MPAA: Online Demand For Movies is a Problem.
This is apparently Piracy Study Week. On the heels of yesterday’s NetNames study, and in advance of a Judiciary Committee hearing on copyright later today, the MPAA releases a piracy study prepared by Compete (inconspicuously on the eve of International Talk Like a Pirate Day.)
The report, titled “Understanding the Role of Search in Online Piracy”, asserts that 19.2% of visits to infringing content were “influenced” by a search engine (which MPAA rounds up to 20%, not down, because Hollywood accounting).
What does “influenced” mean? It does not mean, apparently, that the user conducted a search and then clicked on a link presented in the search results.
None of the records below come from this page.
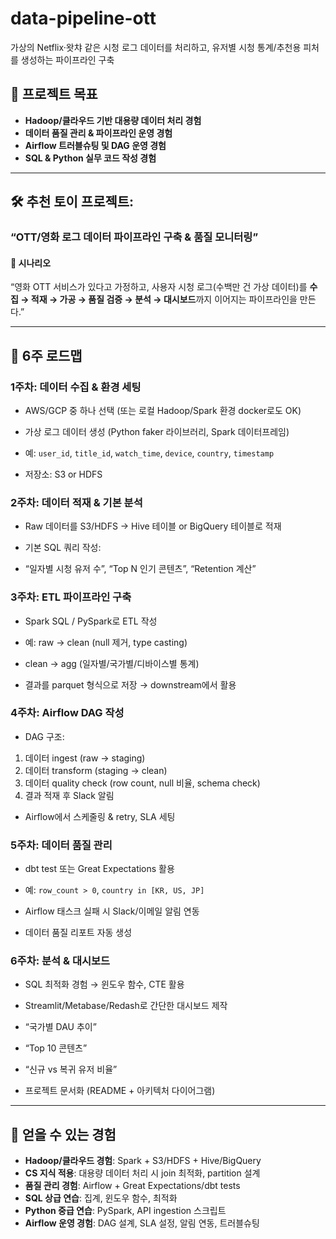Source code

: # data-pipeline-ott
가상의 Netflix·왓챠 같은 시청 로그 데이터를 처리하고, 유저별 시청 통계/추천용 피처를 생성하는 파이프라인 구축


## 🎯 프로젝트 목표

* **Hadoop/클라우드 기반 대용량 데이터 처리 경험**
* **데이터 품질 관리 & 파이프라인 운영 경험**
* **Airflow 트러블슈팅 및 DAG 운영 경험**
* **SQL & Python 실무 코드 작성 경험**

---

## 🛠 추천 토이 프로젝트:

### **“OTT/영화 로그 데이터 파이프라인 구축 & 품질 모니터링”**

#### 📌 시나리오

“영화 OTT 서비스가 있다고 가정하고,
사용자 시청 로그(수백만 건 가상 데이터)를 **수집 → 적재 → 가공 → 품질 검증 → 분석 → 대시보드**까지 이어지는 파이프라인을 만든다.”

---

## 📅 6주 로드맵

### **1주차: 데이터 수집 & 환경 세팅**

* AWS/GCP 중 하나 선택 (또는 로컬 Hadoop/Spark 환경 docker로도 OK)
* 가상 로그 데이터 생성 (Python faker 라이브러리, Spark 데이터프레임)

* 예: `user_id`, `title_id`, `watch_time`, `device`, `country`, `timestamp`
* 저장소: S3 or HDFS

### **2주차: 데이터 적재 & 기본 분석**

* Raw 데이터를 S3/HDFS → Hive 테이블 or BigQuery 테이블로 적재
* 기본 SQL 쿼리 작성:

* “일자별 시청 유저 수”, “Top N 인기 콘텐츠”, “Retention 계산”

### **3주차: ETL 파이프라인 구축**

* Spark SQL / PySpark로 ETL 작성

* 예: raw → clean (null 제거, type casting)
* clean → agg (일자별/국가별/디바이스별 통계)
* 결과를 parquet 형식으로 저장 → downstream에서 활용

### **4주차: Airflow DAG 작성**

* DAG 구조:

1. 데이터 ingest (raw → staging)
2. 데이터 transform (staging → clean)
3. 데이터 quality check (row count, null 비율, schema check)
4. 결과 적재 후 Slack 알림

* Airflow에서 스케줄링 & retry, SLA 세팅

### **5주차: 데이터 품질 관리**

* dbt test 또는 Great Expectations 활용

* 예: `row_count > 0`, `country in [KR, US, JP]`
* Airflow 태스크 실패 시 Slack/이메일 알림 연동
* 데이터 품질 리포트 자동 생성

### **6주차: 분석 & 대시보드**

* SQL 최적화 경험 → 윈도우 함수, CTE 활용
* Streamlit/Metabase/Redash로 간단한 대시보드 제작

* “국가별 DAU 추이”
* “Top 10 콘텐츠”
* “신규 vs 복귀 유저 비율”
* 프로젝트 문서화 (README + 아키텍처 다이어그램)

---

## 🚀 얻을 수 있는 경험

* **Hadoop/클라우드 경험**: Spark + S3/HDFS + Hive/BigQuery
* **CS 지식 적용**: 대용량 데이터 처리 시 join 최적화, partition 설계
* **품질 관리 경험**: Airflow + Great Expectations/dbt tests
* **SQL 상급 연습**: 집계, 윈도우 함수, 최적화
* **Python 중급 연습**: PySpark, API ingestion 스크립트
* **Airflow 운영 경험**: DAG 설계, SLA 설정, 알림 연동, 트러블슈팅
According to the study’s methodology, such an approach would be too “narrow,” thus necessitating a “hybrid” approach that includes any instance where the user visits an infringing site within 20 minutes after conducting potentially incriminating searches. Although the report itself makes no specific policy recommendations, MPAA personnel have complained ,  to officials that search providers’ existing voluntary efforts are no replacement for government regulation.
Less prominently stated is that 37% of searches for infringing content involved a “navigational search.” “Navigational searches” is a term of art (or a euphemism) for typing a domain name into the search bar instead of the navigational bar of the browser. (Most Internet users have probably done this at one point or another, either by accident or out of laziness.) This means that the study’s 19.2% figure disguises the fact that more than a third of the searches that precede a user accessing infringing content via (e.g.) MegaUpload were searches where the user just typed “megaupload.com” into a search bar or engine, instead of their browser’s navigation bar.
As I have previously explained, search is not a major tool in the toolbox of the average infringer, who largely relies on other modes for finding infringing sites — many of which may lack DMCA compliance programs, unlike the major search engines. As my previous paper pointed out, pirate sites even scoffed at the prospect that their sites might be disappeared from search results, noting how little traffic they receive from search.
If the report makes anything clear, it is that there is no shortage of interest in accessing digital content online. Unfortunately, video content distribution continues to focus on exclusive arrangements and windowed releases, ensuring that when many consumers go online to find out “CanIStream.It” lawfully, the answer is still no.
Given the extent of windowing in video release, it is not surprising that within 20 minutes of going online to find content, some portion of users will find there is no lawful option to access the content they seek. However, no amount of disappeared search results will make a consumer buy something that no one is offering. As Rob explains regarding yesterday’s NetNames study, one of the most effective defenses from infringement is a good offense in the marketplace.